Terremoto, a Istanbul il tecnico cesenate di volley: «Dopo le scosse gare sospese e tanta preoccupazione»

Pur a distanza di quasi mille chilometri dalle zone dell’epicentro anche a Istanbul si percepisce l’impatto del terremoto. Qui la terra trema appena, ma l’atmosfera per quanto sta accadendo in queste nel sud est della Turchia, è di preoccupazione e lutto. Lo racconta Marcello Abbondanza, cesenate e allenatore di pallavolo femminile che dal 2013 vive nella città turca.

«Stanotte mi sono svegliato, ma solo la mattina ho realizzato che a svegliarmi poteva essere stato il terremoto», racconta. Nella notte tra domenica e lunedì, alle 4 (le 2 in Italia) un terremoto di magnitudo 7.8 ha colpito la zona a confine tra Turchia e Siria. A quella prima violentissima scossa hanno fatto seguito una serie di repliche, con magnitudo spesso superiore al 5 e alle 13.30 (11.30 in Italia) c’è stata un altro evento sismico particolarmente violento di magnitudo 7.5. Il conteggio delle vittime, destinato a salire, ieri aveva già superato quota 2600. Ad aumentare il numero delle vittime, spiega Abbondanza, anche il fatto che «in quella zona la qualità degli edifici è bassa. A peggiorare il tutto ora ci si è messa anche la neve».

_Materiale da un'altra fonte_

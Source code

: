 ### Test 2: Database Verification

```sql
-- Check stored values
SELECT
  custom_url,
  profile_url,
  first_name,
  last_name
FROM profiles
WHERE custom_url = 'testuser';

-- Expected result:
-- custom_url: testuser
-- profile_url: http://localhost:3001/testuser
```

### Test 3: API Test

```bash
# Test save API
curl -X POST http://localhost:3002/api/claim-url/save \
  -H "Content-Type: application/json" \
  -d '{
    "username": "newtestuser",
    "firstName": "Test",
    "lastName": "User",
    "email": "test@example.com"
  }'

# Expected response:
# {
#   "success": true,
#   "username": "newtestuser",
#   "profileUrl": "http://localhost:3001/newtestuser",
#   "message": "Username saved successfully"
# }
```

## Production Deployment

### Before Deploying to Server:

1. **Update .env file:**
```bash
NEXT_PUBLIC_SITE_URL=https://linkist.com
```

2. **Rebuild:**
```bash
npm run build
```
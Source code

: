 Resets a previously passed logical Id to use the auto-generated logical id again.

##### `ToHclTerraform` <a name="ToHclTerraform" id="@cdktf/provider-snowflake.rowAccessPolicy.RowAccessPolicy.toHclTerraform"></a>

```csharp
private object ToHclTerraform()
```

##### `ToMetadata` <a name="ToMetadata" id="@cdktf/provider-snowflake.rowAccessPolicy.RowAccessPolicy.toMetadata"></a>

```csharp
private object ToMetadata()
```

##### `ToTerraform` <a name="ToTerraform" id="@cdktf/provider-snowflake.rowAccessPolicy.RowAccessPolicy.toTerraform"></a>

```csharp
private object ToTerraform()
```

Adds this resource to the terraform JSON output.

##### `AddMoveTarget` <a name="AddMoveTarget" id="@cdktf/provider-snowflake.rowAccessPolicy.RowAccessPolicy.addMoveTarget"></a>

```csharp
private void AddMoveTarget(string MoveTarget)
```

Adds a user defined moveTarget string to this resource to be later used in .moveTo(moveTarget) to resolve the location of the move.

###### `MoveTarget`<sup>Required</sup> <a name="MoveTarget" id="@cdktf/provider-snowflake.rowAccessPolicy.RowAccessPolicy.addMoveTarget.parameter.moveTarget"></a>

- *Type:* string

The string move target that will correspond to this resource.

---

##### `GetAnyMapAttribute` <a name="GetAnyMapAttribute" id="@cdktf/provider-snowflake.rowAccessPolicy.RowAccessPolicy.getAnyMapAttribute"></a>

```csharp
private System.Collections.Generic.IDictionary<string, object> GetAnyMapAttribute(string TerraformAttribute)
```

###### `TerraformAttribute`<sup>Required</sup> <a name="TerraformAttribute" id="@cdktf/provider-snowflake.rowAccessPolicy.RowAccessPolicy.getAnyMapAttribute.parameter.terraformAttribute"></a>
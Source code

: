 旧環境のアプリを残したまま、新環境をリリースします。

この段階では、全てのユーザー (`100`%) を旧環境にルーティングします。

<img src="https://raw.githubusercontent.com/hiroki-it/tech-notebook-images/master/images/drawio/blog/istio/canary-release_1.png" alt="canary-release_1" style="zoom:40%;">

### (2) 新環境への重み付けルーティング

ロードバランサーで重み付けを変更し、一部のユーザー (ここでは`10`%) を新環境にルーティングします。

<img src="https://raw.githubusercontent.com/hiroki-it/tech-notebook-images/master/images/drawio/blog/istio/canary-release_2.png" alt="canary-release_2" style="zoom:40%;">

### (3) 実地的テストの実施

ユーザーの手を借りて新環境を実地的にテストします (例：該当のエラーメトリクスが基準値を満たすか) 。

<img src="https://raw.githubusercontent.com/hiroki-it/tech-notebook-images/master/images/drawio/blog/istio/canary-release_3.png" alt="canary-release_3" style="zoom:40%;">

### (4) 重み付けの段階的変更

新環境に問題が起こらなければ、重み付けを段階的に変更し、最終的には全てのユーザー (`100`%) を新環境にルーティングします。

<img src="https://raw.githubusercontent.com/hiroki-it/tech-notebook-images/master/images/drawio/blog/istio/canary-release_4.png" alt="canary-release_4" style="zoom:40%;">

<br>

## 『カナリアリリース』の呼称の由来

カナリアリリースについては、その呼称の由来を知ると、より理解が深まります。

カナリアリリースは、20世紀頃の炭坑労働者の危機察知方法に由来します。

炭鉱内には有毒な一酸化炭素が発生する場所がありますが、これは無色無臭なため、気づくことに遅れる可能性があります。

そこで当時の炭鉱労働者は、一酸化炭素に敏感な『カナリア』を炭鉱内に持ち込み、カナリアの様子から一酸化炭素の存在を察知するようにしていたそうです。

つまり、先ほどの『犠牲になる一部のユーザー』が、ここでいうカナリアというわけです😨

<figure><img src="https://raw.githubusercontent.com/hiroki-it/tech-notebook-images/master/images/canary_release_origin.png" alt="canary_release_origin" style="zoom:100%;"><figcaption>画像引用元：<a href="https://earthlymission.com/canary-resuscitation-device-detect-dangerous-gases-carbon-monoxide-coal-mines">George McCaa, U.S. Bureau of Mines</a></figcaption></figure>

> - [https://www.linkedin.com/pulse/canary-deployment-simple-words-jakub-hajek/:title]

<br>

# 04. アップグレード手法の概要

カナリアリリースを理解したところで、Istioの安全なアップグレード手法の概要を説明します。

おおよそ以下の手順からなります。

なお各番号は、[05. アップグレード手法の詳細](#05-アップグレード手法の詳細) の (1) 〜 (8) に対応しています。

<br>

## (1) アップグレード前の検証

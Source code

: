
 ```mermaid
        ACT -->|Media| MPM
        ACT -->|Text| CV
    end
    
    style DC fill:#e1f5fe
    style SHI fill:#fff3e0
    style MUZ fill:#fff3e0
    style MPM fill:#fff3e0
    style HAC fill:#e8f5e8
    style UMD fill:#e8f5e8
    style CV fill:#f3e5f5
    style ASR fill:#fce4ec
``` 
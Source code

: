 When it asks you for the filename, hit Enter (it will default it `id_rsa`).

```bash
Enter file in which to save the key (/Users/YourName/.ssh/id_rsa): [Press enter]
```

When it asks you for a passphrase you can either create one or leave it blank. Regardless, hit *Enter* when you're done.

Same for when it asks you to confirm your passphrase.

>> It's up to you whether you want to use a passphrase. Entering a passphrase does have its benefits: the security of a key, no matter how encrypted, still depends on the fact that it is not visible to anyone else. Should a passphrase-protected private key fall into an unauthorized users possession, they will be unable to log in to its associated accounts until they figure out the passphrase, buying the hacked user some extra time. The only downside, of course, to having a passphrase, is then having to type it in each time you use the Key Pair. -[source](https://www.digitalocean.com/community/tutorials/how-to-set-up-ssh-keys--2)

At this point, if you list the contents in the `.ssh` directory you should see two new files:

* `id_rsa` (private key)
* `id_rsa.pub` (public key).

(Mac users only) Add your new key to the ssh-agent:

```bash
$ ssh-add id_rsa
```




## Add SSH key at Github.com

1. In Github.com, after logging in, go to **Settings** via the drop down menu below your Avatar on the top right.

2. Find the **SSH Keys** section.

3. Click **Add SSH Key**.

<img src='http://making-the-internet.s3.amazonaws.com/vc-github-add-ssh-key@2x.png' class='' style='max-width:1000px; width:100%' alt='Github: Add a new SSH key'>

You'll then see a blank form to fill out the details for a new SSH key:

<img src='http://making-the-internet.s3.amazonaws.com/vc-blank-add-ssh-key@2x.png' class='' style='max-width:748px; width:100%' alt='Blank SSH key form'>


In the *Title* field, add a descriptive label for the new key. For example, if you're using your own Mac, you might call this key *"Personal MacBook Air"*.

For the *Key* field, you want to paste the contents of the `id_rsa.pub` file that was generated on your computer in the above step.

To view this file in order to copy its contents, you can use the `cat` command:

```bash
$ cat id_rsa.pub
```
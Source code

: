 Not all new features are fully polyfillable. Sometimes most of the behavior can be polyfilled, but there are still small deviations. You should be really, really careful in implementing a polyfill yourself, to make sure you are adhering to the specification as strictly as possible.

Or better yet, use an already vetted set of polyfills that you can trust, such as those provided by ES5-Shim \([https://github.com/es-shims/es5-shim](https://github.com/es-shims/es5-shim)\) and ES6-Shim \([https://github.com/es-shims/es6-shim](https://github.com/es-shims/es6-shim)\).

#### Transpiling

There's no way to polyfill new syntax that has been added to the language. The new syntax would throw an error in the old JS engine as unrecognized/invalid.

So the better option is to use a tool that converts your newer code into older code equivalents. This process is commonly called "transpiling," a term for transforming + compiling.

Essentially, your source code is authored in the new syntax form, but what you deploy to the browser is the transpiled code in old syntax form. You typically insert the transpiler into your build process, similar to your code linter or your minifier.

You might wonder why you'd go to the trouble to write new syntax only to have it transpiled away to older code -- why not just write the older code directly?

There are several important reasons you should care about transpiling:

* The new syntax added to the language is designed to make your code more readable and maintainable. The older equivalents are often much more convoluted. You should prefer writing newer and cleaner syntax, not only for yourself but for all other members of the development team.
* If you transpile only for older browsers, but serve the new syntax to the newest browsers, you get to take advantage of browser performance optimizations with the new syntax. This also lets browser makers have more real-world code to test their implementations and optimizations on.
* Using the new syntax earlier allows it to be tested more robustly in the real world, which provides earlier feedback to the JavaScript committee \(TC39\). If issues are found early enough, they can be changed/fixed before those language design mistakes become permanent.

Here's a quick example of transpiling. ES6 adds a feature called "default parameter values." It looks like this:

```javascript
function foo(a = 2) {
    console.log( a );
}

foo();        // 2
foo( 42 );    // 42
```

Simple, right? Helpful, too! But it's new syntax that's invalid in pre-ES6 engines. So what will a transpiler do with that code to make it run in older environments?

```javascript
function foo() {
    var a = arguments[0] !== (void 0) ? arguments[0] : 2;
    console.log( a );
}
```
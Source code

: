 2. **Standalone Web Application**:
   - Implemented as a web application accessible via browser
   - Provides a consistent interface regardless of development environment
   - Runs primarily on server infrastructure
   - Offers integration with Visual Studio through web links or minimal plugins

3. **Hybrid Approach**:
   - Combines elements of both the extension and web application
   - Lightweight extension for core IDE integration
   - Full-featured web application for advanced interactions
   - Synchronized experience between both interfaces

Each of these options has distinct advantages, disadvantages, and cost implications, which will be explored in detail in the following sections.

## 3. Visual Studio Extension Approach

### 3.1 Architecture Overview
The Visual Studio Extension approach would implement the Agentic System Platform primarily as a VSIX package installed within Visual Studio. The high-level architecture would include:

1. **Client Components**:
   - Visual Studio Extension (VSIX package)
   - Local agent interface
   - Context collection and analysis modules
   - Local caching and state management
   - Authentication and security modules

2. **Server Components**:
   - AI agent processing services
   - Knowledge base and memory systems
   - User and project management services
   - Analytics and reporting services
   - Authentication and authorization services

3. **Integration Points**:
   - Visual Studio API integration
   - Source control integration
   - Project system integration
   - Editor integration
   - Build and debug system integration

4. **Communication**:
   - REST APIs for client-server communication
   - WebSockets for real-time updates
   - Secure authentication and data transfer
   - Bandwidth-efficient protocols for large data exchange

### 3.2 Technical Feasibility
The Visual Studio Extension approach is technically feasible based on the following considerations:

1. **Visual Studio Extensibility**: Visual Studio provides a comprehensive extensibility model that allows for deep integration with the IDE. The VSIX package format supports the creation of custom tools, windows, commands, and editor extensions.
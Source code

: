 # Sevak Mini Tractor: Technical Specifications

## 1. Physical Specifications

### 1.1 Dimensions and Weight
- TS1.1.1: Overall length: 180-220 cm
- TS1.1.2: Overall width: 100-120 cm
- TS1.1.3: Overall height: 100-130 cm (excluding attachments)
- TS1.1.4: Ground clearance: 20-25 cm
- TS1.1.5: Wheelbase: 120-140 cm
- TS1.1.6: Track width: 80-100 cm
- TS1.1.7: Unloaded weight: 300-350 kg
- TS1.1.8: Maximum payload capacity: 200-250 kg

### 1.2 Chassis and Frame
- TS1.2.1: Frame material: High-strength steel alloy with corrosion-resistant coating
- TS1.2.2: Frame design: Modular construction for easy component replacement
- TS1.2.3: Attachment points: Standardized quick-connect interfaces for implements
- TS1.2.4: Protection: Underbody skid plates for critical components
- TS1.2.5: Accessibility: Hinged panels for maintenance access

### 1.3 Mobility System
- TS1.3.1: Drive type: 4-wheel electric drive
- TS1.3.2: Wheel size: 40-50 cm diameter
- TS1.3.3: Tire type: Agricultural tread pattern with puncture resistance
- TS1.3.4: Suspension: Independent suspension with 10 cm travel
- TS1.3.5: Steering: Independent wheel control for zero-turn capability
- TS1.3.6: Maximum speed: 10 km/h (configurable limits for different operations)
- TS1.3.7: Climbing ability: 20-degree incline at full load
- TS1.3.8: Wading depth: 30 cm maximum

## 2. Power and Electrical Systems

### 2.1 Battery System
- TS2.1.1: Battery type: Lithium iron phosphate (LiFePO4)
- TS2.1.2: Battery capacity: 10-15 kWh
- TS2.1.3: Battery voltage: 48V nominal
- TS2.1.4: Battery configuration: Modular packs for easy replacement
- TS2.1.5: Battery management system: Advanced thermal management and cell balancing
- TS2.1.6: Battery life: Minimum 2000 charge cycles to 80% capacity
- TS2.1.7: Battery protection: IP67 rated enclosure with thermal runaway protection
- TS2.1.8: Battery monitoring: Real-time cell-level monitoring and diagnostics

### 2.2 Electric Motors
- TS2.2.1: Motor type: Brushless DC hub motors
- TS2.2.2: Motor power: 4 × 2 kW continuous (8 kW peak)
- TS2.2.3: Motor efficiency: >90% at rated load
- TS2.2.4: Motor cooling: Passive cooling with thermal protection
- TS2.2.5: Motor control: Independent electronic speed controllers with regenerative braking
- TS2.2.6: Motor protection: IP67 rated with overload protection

«È una situazione pesante – racconta Abbondanza – le strade sono anche in una grande città come Istanbul sono deserte, le scuole sono chiuse fino a lunedì». Abbondanza allena il THY Istanbul. Questa sera avrebbero dovuto giocare contro una squadra di Busto Arsizio, la Igor Gorgonzola Novara la partita di ritorno della coppa europea: «Tutti gli eventi sportivi sono stati sospesi e rinviati fino nuovo ordine. Le ragazze di italiane tra l’altro erano già arrivate, questa mattina quando sono partite era presto ancora non si aveva percezione di quello che stava accadendo. Mi dispiace anche per loro che hanno investito tempo e soldi, ma lo stop era doveroso». Tra le morti che si stanno contando in queste ore ce ne sono che stanno colpendo da vicino la comunità del volley femminile: «Diverse delle ragazze della mia squadra conoscevano le ragazze di una squadra di seconda divisione che si trovava in ritiro in quelle zone… avrebbero dovuto giocare oggi (ieri per chi legge, ndr), ma sono morte nel crollo dell’albergo in cui alloggiavano».